_WHAT IS REQUIRED_
Please return every line of the records below that holds the word "interactions".

──────── DATA PROVIDED ────────

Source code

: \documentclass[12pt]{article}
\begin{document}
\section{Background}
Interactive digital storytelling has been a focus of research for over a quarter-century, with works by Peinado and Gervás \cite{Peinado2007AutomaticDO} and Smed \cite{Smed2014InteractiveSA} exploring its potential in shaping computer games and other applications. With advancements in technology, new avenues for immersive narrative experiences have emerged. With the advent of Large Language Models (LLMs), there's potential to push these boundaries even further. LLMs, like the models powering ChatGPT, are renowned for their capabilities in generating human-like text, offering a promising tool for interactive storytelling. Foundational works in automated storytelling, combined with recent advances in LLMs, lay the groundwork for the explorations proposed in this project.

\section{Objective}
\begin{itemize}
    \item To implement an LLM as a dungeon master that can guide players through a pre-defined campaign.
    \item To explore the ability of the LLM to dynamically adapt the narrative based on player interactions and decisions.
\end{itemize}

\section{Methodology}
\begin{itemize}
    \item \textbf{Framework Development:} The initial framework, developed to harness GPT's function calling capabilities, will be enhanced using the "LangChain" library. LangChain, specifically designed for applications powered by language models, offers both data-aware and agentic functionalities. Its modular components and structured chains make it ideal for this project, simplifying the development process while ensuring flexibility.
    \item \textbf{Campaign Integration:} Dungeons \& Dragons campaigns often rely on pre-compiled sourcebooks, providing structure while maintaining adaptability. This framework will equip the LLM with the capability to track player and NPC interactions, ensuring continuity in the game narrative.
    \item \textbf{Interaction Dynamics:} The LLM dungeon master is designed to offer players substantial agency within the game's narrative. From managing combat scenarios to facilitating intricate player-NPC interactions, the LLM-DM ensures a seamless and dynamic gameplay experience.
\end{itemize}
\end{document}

────────

_TASK ANSWER_
    \item To explore the ability of the LLM to dynamically adapt the narrative based on player interactions and decisions.
    \item \textbf{Campaign Integration:} Dungeons \& Dragons campaigns often rely on pre-compiled sourcebooks, providing structure while maintaining adaptability. This framework will equip the LLM with the capability to track player and NPC interactions, ensuring continuity in the game narrative.
    \item \textbf{Interaction Dynamics:} The LLM dungeon master is designed to offer players substantial agency within the game's narrative. From managing combat scenarios to facilitating intricate player-NPC interactions, the LLM-DM ensures a seamless and dynamic gameplay experience.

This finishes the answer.